Additionally a Repeated-Measures-ANOVA was used to incorporate in the analysis the percent of change found in the data that relates to the evolution over time of individual coral and algal samples repeatedly measured during their exposure to different treatment conditions. The factors in this analysis include the experimental oxygen treatment, the time point, the repetition of measurements from the same samples (Individual factor) and its variation over time (Repetition × Time factor). The percent of variance explained by each factor (or combination of factors) on the measurements made from the corals and alga was based on the relative expression of the Sum of Squares of each factor to the total of the Sum of Squares. The percent of variance remaining unexplained was listed as a residual factor and analyses were conducted with the statistical software Statview® 5.0 (SAS Institute, Inc.).
Overall, the different oxygen treatments significantly affected various metrics of coral health while no significant impacts were found on algal health and/or physiology. This was clear in particular for the fluorescence analyses that were, however, specific to each organism (see specific sections below). When considering the analysis common to both the coral and the algae, the effects of oxygen depletion treatment were greater for the maximum quantum yield, while the effective quantum yield and the photosynthetic oxygen production were less affected (Table S1). Maximum quantum yield appeared affected significantly by the oxygen treatment and species, as well as their interaction; thus the oxygen depletion had effects that were different between coral and algae with regards to the maximum quantum yield (species*oxygen treatment of Max. QY; Table S1). As for the effective quantum yield, it showed significant difference between organisms, but in both species this parameter showed no significant variation with the oxygen treatment (whether oxygen treatment or species*oxygen treatment; Table S1). As for the photosynthetic oxygen production, it was not significantly different between organisms, yet was a parameter sensitive to oxygen treatment especially when considering it within species (species*oxygen treatment; Table S1).

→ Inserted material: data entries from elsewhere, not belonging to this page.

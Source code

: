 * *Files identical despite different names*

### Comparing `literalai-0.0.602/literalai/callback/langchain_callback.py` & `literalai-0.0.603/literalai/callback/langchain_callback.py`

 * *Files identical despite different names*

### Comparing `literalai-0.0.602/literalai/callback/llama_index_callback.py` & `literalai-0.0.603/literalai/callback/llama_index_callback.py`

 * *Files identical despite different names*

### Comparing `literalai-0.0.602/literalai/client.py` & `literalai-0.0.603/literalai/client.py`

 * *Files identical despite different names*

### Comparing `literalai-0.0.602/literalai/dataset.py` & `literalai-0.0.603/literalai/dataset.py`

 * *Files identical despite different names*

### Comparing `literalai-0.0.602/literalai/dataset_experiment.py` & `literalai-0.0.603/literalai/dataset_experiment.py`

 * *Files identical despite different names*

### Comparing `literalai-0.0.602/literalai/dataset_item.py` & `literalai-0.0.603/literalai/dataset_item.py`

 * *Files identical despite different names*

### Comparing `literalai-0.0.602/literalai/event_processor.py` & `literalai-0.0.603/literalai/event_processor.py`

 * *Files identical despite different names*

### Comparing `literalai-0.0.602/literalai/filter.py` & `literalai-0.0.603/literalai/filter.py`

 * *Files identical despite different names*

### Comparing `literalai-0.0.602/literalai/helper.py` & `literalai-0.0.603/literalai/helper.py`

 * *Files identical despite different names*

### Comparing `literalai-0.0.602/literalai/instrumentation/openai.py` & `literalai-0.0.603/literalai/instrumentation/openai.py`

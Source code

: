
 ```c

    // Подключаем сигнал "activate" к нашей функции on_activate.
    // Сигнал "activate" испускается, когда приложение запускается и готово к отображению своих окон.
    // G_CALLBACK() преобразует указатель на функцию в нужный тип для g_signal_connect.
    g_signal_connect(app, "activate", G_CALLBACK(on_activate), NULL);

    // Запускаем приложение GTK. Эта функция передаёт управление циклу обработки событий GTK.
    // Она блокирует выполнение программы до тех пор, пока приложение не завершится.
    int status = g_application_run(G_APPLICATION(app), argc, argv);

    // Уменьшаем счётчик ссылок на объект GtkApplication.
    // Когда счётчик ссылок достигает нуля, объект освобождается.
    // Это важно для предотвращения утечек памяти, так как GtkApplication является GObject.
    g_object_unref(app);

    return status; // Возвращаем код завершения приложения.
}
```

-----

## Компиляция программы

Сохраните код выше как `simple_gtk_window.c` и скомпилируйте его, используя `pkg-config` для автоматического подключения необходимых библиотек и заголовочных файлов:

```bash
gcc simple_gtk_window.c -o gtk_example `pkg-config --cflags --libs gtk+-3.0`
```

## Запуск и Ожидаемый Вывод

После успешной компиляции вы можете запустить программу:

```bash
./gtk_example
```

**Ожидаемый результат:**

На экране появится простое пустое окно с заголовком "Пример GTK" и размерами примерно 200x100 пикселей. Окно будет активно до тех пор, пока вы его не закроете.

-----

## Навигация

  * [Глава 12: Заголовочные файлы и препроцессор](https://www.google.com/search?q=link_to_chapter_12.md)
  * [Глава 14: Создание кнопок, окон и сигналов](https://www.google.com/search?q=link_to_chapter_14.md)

Photosynthetic oxygen production measurements were not different over the course of the experiment for all algae treatments and for corals in the ambient (6–8 mg L−1) and decreased (4–6 mg L−1) oxygen treatment. Corals in the low oxygen treatment (2–4 mg L−1) showed a significant decline in oxygen production rates (52.7 ± 12.7% of the initial values) over the experimental period (Fig. 1.1, Table 2). All algae displayed an initial tendency to decrease on the first experimental day but recovered from day one onward, and reached their initial levels again by the end of the experimental period (Fig. 1.1A).
|O2 production||Maximum QY||Effective QY||Green intensity
|Algae||6–8 mg L||
F(2, 15) = 0.09,
p = 0.918
F(2, 15) = 0.94,
p = 0.411
F(2, 15) = 0.66,
p = 0.530
|4–6 mg L||A||A||A|
|2–4 mg L||A||A||A|
|Coral||6–8 mg L||
F(2, 15) = 3.49,
p = 0.032
F(2, 15) = 12.63,
p < 0.001
F(2, 15) = 4.29,
p = 0.037
F(2, 14) = 39.73,
p < 0.001
F(2, 15) = 5.76,
p = 0.014
|4–6 mg L||A||A||A||B||A, B|
|2–4 mg L||B||B||B||C||B|
PAM measurements. Over the course of the 10-day experiment dark-adapted QY values recovered for all specimens to pre-experimental values, except for corals subjected to the low oxygen treatment. In this treatment the dark-adapted QY values gradually declined until they reached ∼70% of their initial values on day three and stayed at this level thereafter (Figs. 1.2B–1.2E). Decreases in dark-adapted QY values of corals subjected to low oxygen treatment were significantly greater at the end of the experiment than of any other coral treatment (Tukey p < 0.05) (Fig. 1.2E, Table 2).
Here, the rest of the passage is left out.